I certainly wouldn't mind if they were introduced, but by the same token I certainly wouldn't use them or check them. I just don't care about achievments - I didn't care about badges when I was a wee cub scout and I still don't care. I couldn't tell you how many followers I have on twitter or when I lose some. I have no idea what awards I have gained in Left4Dead. I just play and that's enough :-D

radar

I'm one that could not stand the dynamic of plurk, but I still use twitter daily and see no reason not to. Plurk for me was a total time water of BS and drama and "answer my thread" B.S.

I guess it's what you are into, but I really don't think that plurk has caught on nearly as much as twitter for the majority of people.

Kate Amdahl

Hamlet, for the first few minutes after reading this post, I was excited about the idea, but then some new thoughts began to creep in. I think there are three big problems with some kind of achievement system for Second Life.

First, and probably most importantly, how can you meaningfully create a computerized achievement system things like creativity, social activity, communication, and community contribution? The only way I can think of is to make it a voting type of thing, which tends to be not only a popularity contest, but a rigged popularity contest, what with all the alts and bots in the world!
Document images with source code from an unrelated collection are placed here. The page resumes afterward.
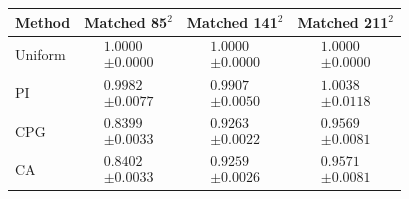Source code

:\begin{tabular}{lccc}
\toprule
Method & Matched 85$^2$ & Matched 141$^2$ & Matched 211$^2$ \\
\midrule
Uniform & $\begin{gathered}1.0000\\[-2pt]\pm 0.0000\end{gathered}$ & $\begin{gathered}1.0000\\[-2pt]\pm 0.0000\end{gathered}$ & $\begin{gathered}1.0000\\[-2pt]\pm 0.0000\end{gathered}$ \\
PI & $\begin{gathered}0.9982\\[-2pt]\pm 0.0077\end{gathered}$ & $\begin{gathered}0.9907\\[-2pt]\pm 0.0050\end{gathered}$ & $\begin{gathered}1.0038\\[-2pt]\pm 0.0118\end{gathered}$ \\
CPG & $\begin{gathered}0.8399\\[-2pt]\pm 0.0033\end{gathered}$ & $\begin{gathered}0.9263\\[-2pt]\pm 0.0022\end{gathered}$ & $\begin{gathered}0.9569\\[-2pt]\pm 0.0081\end{gathered}$ \\
CA & $\begin{gathered}0.8402\\[-2pt]\pm 0.0033\end{gathered}$ & $\begin{gathered}0.9259\\[-2pt]\pm 0.0026\end{gathered}$ & $\begin{gathered}0.9571\\[-2pt]\pm 0.0081\end{gathered}$ \\
\bottomrule
\end{tabular}
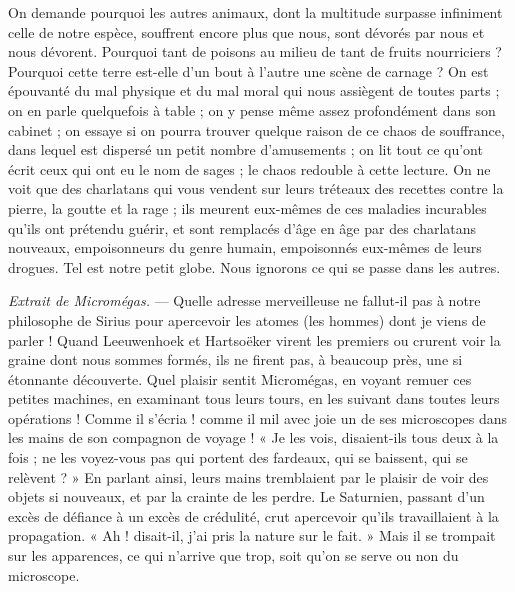 \documentclass[a4paper, 11pt, oneside]{article}
\begin{document}
On demande pourquoi les autres animaux, dont la multitude surpasse infiniment celle de notre espèce, souffrent encore plus que nous, sont dévorés par nous et nous dévorent. Pourquoi tant de poisons au milieu de tant de fruits nourriciers ? Pourquoi cette terre est-elle d'un bout à l'autre une scène de carnage ? On est épouvanté du mal physique et du mal moral qui nous assiègent de toutes parts ; on en parle quelquefois à table ; on y pense même assez profondément dans son cabinet ; on essaye si on pourra trouver quelque raison de ce chaos de souffrance, dans lequel est dispersé un petit nombre d'amusements ; on lit tout ce qu'ont écrit ceux qui ont eu le nom de sages ; le chaos redouble à cette lecture. On ne voit que des charlatans qui vous vendent sur leurs tréteaux des recettes contre la pierre, la goutte et la rage ; ils meurent eux-mêmes de ces maladies incurables qu'ils ont prétendu guérir, et sont remplacés d'âge en âge par des charlatans nouveaux, empoisonneurs du genre humain, empoisonnés eux-mêmes de leurs drogues. Tel est notre petit globe. Nous ignorons ce qui se passe dans les autres.

\emph{Extrait de Micromégas.} --- Quelle adresse merveilleuse ne fallut-il pas à notre philosophe de Sirius pour apercevoir les atomes (les hommes) dont je viens de parler ! Quand Leeuwenhoek et Hartsoëker virent les premiers ou crurent voir la graine dont nous sommes formés, ils ne firent pas, à beaucoup près, une si étonnante découverte. Quel plaisir sentit Micromégas, en voyant remuer ces petites machines, en examinant tous leurs tours, en les suivant dans toutes leurs opérations ! Comme il s'écria ! comme il mil avec joie un de ses microscopes dans les mains de son compagnon de voyage ! « Je les vois, disaient-ils tous deux à la fois ; ne les voyez-vous pas qui portent des fardeaux, qui se baissent, qui se relèvent ? » En parlant ainsi, leurs mains tremblaient par le plaisir de voir des objets si nouveaux, et par la crainte de les perdre. Le Saturnien, passant d'un excès de défiance à un excès de crédulité, crut apercevoir qu'ils travaillaient à la propagation. « Ah ! disait-il, j'ai pris la nature sur le fait. » Mais il se trompait sur les apparences, ce qui n'arrive que trop, soit qu'on se serve ou non du microscope.
\end{document}
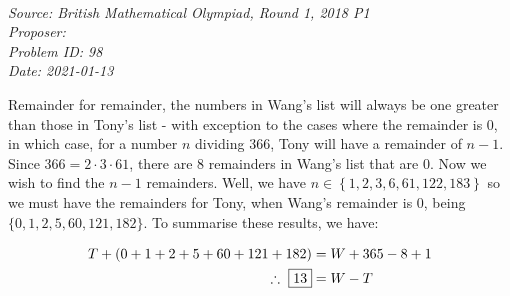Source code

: \SSbreak\\
\emph{Source: British Mathematical Olympiad, Round 1, 2018 P1}\\
\emph{Proposer: \Pss}\\
\emph{Problem ID: 98}\\
\emph{Date: 2021-01-13}\\
\SSbreak

\bigskip

\begin{solution}\hfil\medskip

 Remainder for remainder, the numbers in Wang's list will always be one greater than those in Tony's list - with exception to the cases where the remainder is 0, in which case, for a number \(n\) dividing \(366\), Tony will have a remainder of \(n-1\). Since \(366=2\cdot3\cdot61\), there are 8 remainders in Wang's list that are 0. Now we wish to find the \(n-1\) remainders. Well, we have \(n\in\left\{1,2,3,6,61,122,183\right\}\) so we must have the remainders for Tony, when Wang's remainder is 0, being \(\{0,1,2,5,60,121,182\}\). To summarise these results, we have:

 \begin{align*}
  T+\left(0+1+2+5+60+121+182\right)&=W+365-8+1\\
  \therefore\ \fbox{13}&=W-T
 \end{align*}

\end{solution}\bigskip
The second thing I worry about is that any system designed to motivate people by rewards, even if it's just sort of increased reputation, tends to create a whole bunch of unintended activity that degrades its value, like Yak's point about Plurk. And yes, you're right, Plurk does keep people involved...but is that the way we really want to be involved in things? Karma gaming in Plurk is the social equivalent of the bubble wrap game. If there's an incentive system, it should support meaningful contributions, not just showing up!

My last concern won't be the same for everyone, but it's an important one for me, at least. Second Life isn't a game: it's a way that I communicate with people and get involved in things. My personality is real, my relationships are real, and my experiences are real in how they impact on me. To add any kind of a "score" to that experience tries to push it toward making it a game. For me, the idea of adding a system for rating achievements to Second Life is like adding a system for rating achievements in First Life...and of course I know there are a number of those, but none that sit in profiles anyone can view by clicking on our heads!
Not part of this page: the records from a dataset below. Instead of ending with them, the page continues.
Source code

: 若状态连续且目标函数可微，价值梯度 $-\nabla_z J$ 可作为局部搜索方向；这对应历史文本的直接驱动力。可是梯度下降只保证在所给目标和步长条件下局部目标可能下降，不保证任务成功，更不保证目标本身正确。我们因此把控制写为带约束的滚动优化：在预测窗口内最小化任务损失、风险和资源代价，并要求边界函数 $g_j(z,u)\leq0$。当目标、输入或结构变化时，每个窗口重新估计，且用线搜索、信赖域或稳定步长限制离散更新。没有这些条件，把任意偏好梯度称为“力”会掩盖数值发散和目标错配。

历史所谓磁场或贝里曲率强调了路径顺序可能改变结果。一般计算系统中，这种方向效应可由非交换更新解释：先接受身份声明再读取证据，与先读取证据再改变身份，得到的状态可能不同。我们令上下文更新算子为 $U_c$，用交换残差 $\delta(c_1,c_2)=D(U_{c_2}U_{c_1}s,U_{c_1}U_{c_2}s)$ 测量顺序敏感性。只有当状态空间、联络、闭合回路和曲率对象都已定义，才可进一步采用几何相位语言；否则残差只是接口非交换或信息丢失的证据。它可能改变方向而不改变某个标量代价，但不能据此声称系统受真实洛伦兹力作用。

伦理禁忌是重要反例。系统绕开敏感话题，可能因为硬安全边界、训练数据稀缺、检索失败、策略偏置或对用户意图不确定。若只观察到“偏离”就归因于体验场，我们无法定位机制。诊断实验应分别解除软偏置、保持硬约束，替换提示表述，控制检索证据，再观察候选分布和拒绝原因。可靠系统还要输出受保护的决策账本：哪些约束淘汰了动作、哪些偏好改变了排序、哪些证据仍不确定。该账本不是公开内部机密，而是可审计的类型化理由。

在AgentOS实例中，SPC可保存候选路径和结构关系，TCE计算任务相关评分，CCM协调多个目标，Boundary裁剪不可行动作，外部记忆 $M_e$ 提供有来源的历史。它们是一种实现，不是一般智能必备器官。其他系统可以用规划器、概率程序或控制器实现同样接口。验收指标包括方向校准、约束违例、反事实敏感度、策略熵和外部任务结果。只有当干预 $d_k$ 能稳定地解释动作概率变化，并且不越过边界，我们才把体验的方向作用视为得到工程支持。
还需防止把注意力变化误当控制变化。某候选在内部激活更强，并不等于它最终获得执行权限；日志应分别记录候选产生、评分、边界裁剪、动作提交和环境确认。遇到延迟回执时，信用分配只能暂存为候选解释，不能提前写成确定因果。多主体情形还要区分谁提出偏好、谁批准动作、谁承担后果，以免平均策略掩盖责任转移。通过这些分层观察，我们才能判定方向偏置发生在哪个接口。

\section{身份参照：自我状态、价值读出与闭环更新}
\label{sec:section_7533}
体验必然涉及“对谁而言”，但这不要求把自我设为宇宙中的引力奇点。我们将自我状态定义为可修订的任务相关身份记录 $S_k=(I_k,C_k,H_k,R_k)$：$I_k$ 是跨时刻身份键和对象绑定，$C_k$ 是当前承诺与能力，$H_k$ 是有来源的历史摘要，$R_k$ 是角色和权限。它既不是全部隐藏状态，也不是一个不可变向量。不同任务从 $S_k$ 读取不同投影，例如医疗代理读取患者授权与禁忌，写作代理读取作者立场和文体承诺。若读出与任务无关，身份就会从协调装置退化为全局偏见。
If an achievement system is a great idea, someone (maybe SignpostMarv?) can create a HUD system connected to a server where people who want to can get the HUD and rate each other. Those of us who don't want to rack up a score for our lives can just ignore it. :)

Tormented Twilight

I've got ya with one better here:
A comprehensive list of 50 collectible Second Life achievements (with patches):

http://junkworld.weebly.com/achievements.html

Karim

Very thoughtfull post on achievements. It should be very much helpfull

Thanks,
Karim - Positive thinking

Charles2 McCaw

It seems to me that SL already has multiple achievement systems. As has already been pointed out there is the monetary system, ie how many lindens did I earn this week? There is the friends list system .... what is the number and quality of my friends list? For performing artists there is the size of audience achievement, as well as "tips." For sim owners, traffic. For those that blog about SL, page views. All of these aside, there are the less quantifiable, but more important achievements including good will, reputation, skill sets, relationships, and the sheer entertainment of "playing the game." Would a sytems of badges, icons, points, rank/titles like other "games" use actually be a draw. The answer if probably, "Yes!" for some. But, if so, won't creative users come up with such a system on their own and not have to rely on the Lindens to invent it?

Markus Breuer

Tateru did a very good post in reply to this. Not sure why she did not comment directly here. Check it out: http://dwellonit.taterunino.net/2011/03/04/second-life-will-not-benefit-from-an-achievements-system/

I have to admit that I tend to take sides with her on that issue. I can not imagine a working achievements system on an open ended platform like SL. SL is an abstracted, but still very flexible world modelled on the real world. While we have achievements here, they are multi-dimensional, not universally the same (not for different cultures, peer groups and even different within these groups). I don't see a chance to model this with enough flexibility.

And I would strongly recommend against a one-dimensional system like the ones present in most of the example, you cite, Hamlet. The effects on people's behavior are often not pretty. Plurk is a good example. There is usually a group of people that is happy which such a system - because it reflects a part of what makes them tick in the RL society.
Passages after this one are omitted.